[Dataset entries]
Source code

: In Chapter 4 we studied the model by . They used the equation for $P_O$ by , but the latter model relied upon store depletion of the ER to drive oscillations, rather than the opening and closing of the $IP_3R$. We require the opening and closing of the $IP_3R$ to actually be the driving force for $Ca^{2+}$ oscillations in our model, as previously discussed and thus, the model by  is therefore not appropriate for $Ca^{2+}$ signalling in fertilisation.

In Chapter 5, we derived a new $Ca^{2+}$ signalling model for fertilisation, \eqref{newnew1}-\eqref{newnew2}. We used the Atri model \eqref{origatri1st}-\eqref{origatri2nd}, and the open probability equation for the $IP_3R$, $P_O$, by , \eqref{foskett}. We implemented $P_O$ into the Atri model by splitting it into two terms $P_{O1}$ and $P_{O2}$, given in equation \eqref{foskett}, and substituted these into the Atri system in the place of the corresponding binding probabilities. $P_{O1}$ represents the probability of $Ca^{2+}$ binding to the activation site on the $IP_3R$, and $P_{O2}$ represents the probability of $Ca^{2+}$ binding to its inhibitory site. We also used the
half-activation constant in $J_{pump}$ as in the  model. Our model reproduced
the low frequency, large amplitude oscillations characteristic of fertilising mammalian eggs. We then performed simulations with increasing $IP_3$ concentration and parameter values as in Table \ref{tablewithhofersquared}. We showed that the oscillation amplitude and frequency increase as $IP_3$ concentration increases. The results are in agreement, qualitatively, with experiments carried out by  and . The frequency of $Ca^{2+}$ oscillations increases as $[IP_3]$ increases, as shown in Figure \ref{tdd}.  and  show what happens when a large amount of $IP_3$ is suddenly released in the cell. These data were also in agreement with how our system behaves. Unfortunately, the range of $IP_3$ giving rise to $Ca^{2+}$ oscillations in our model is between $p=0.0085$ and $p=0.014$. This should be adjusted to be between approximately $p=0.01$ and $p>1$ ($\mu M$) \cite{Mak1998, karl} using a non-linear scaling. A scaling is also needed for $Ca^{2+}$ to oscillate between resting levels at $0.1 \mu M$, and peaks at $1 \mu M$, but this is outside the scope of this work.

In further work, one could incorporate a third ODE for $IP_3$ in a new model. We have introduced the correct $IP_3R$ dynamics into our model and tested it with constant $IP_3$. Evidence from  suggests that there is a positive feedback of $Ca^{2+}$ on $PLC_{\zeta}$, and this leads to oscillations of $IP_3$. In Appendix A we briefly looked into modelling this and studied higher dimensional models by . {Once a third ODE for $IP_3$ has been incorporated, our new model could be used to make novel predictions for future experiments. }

What you need to do:
All of the lines above are to be restated word for word.

Completed exercise:
Source code

: In Chapter 4 we studied the model by . They used the equation for $P_O$ by , but the latter model relied upon store depletion of the ER to drive oscillations, rather than the opening and closing of the $IP_3R$. We require the opening and closing of the $IP_3R$ to actually be the driving force for $Ca^{2+}$ oscillations in our model, as previously discussed and thus, the model by  is therefore not appropriate for $Ca^{2+}$ signalling in fertilisation.

In Chapter 5, we derived a new $Ca^{2+}$ signalling model for fertilisation, \eqref{newnew1}-\eqref{newnew2}. We used the Atri model \eqref{origatri1st}-\eqref{origatri2nd}, and the open probability equation for the $IP_3R$, $P_O$, by , \eqref{foskett}. We implemented $P_O$ into the Atri model by splitting it into two terms $P_{O1}$ and $P_{O2}$, given in equation \eqref{foskett}, and substituted these into the Atri system in the place of the corresponding binding probabilities. $P_{O1}$ represents the probability of $Ca^{2+}$ binding to the activation site on the $IP_3R$, and $P_{O2}$ represents the probability of $Ca^{2+}$ binding to its inhibitory site. We also used the
half-activation constant in $J_{pump}$ as in the  model. Our model reproduced
the low frequency, large amplitude oscillations characteristic of fertilising mammalian eggs. We then performed simulations with increasing $IP_3$ concentration and parameter values as in Table \ref{tablewithhofersquared}. We showed that the oscillation amplitude and frequency increase as $IP_3$ concentration increases. The results are in agreement, qualitatively, with experiments carried out by  and . The frequency of $Ca^{2+}$ oscillations increases as $[IP_3]$ increases, as shown in Figure \ref{tdd}.  and  show what happens when a large amount of $IP_3$ is suddenly released in the cell. These data were also in agreement with how our system behaves. Unfortunately, the range of $IP_3$ giving rise to $Ca^{2+}$ oscillations in our model is between $p=0.0085$ and $p=0.014$. This should be adjusted to be between approximately $p=0.01$ and $p>1$ ($\mu M$) \cite{Mak1998, karl} using a non-linear scaling. A scaling is also needed for $Ca^{2+}$ to oscillate between resting levels at $0.1 \mu M$, and peaks at $1 \mu M$, but this is outside the scope of this work.

In further work, one could incorporate a third ODE for $IP_3$ in a new model. We have introduced the correct $IP_3R$ dynamics into our model and tested it with constant $IP_3$. Evidence from  suggests that there is a positive feedback of $Ca^{2+}$ on $PLC_{\zeta}$, and this leads to oscillations of $IP_3$. In Appendix A we briefly looked into modelling this and studied higher dimensional models by . {Once a third ODE for $IP_3$ has been incorporated, our new model could be used to make novel predictions for future experiments. }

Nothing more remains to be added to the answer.